> Task details: Once a line is found to contain "Output", copy it out of the listing.

> Material provided:
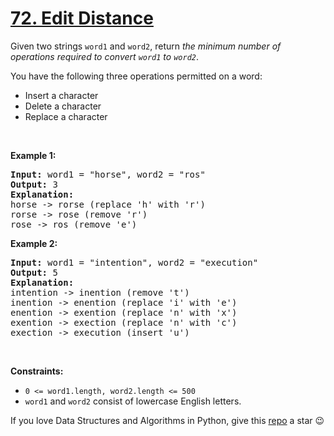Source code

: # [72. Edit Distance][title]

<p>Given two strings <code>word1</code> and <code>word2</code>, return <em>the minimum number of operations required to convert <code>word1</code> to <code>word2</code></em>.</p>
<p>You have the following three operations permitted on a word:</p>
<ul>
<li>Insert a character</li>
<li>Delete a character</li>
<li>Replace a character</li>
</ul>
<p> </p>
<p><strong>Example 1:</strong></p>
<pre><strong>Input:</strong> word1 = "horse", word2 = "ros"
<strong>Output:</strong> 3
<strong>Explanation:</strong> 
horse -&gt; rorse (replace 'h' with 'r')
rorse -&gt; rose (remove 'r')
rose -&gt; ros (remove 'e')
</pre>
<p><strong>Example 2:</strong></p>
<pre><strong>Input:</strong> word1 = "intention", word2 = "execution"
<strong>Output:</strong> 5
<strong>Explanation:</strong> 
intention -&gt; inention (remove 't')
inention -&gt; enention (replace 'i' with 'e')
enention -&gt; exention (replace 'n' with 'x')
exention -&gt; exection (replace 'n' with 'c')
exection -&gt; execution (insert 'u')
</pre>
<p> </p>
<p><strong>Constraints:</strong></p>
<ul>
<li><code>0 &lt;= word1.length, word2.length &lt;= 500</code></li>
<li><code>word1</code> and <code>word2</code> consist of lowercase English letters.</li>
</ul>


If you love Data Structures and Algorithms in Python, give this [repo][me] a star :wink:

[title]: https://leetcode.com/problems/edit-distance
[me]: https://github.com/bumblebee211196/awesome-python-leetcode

> Answer section:
<strong>Output:</strong> 3
<strong>Output:</strong> 5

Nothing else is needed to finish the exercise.